Seventy million people watched as the Romney mannequin in which the Obama campaign had invested so much money burst apart at the seams. For much of the year Obama and his team had been remarkably successful at creating and maintaining the perception that the Republican ticket was unworthy of power. The conceit was widespread but paper-thin. All that was necessary to puncture it was 35-or-so minutes of Romney addressing the president as an equal.
So committed are liberals to the notion that Romney and Ryan stand at the vanguard of a militant libertarian cabal that they haven’t a clue what to do when confronted by an actual conservative. The difference between Obama during the debate and Obama on the stump the next day was instructive. In contrast to his listless and weak performance against Romney, once on the trail, the New York Times reported, the president “went straight at the challenger, arguing forcefully that Mr. Romney’s moderate words masked extreme conservative policies.”
What explained Obama’s recovered willingness to attack? He was back where he feels secure: alone on the stage, addressing a fevered crowd, performing a soliloquy of his own construction. Freed from the constraint of having to address a living, breathing opponent in real time, Obama could return to setting aflame the Republican straw men he carries around in his head.
In this case an additional piece of hay was added to the president’s battered Romney doll. Obama ascribed his failure on stage to the fact that he had not expected Romney to lie so effectively; he had not anticipated Romney to mask his extremism behind a “moderate” cloak. But here too the president was jousting with an apparition. Romney’s “lies” were nothing more than statements of fact in conflict with and inconvenient to liberals. And the “moderate” Romney is no different from the man who has been “pitching that plan for an entire year.” Romney’s domestic policy message, his “five point plan,” has been remarkably, even frustratingly, consistent over time. What it differs from is the bloodthirsty, avaricious, and ambitious demon with whom Obama has been fictively arguing.

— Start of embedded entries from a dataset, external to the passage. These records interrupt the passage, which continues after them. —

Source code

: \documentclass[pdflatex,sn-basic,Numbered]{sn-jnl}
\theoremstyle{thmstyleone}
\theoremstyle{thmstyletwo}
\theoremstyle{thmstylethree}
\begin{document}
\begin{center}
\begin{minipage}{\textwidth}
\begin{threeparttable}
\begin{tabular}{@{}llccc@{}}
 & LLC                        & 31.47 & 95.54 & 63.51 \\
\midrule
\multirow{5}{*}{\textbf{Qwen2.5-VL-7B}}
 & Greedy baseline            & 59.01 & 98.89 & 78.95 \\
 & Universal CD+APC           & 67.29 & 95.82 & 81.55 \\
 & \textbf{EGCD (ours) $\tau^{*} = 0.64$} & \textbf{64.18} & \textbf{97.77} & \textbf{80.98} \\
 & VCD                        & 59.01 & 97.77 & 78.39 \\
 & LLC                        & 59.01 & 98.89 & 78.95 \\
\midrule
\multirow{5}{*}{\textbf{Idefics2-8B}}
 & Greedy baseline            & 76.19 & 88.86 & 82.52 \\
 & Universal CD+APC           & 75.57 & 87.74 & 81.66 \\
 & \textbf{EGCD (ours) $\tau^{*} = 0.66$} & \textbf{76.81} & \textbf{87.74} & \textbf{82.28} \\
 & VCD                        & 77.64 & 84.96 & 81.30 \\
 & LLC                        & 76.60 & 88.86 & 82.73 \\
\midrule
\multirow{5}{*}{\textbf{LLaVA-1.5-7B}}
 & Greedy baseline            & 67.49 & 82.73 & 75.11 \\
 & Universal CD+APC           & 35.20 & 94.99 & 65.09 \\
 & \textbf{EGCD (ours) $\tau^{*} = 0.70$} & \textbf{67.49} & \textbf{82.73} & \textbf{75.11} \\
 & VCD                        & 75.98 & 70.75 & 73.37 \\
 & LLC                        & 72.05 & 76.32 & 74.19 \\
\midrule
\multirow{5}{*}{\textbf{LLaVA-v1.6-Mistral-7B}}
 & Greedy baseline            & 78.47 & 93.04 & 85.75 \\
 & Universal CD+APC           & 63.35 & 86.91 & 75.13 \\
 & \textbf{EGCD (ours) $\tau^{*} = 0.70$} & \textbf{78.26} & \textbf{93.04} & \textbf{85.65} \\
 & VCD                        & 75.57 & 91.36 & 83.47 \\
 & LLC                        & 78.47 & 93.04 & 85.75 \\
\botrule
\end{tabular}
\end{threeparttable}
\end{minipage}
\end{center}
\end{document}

Thus Biden had a heavy burden going into Thursday’s vice presidential debate. The left was outraged at Obama’s failure. It was up to the vice president to calm their fears and regain their enthusiasm. His clownish and angry performance was catnip to the Democratic base. But he also ran the risk of alienating independents and swing voters who are distressed at the economic condition of the country and are looking for specific solutions to the twin crises of jobs and deficits. For Biden’s performance, like Obama’s, was grounded in the idea that Republicans like Romney and Ryan are monsters—an idea that could not withstand examination in the light of Ryan’s strong, reasoned, confident showing.
Romney and Ryan have found a political opportunity in the gulf separating liberal perceptions of conservatives from the lived reality of conservatives. All they needed to do was show independent and undecided voters who they are, demonstrate that they are not so scary after all, and emphasize the administration’s lackluster record. Which is what they did.
Obama and Biden should know better. Spend all your time boxing shadows, and there’s a decent chance that, when faced with a real opponent, you will be knocked out.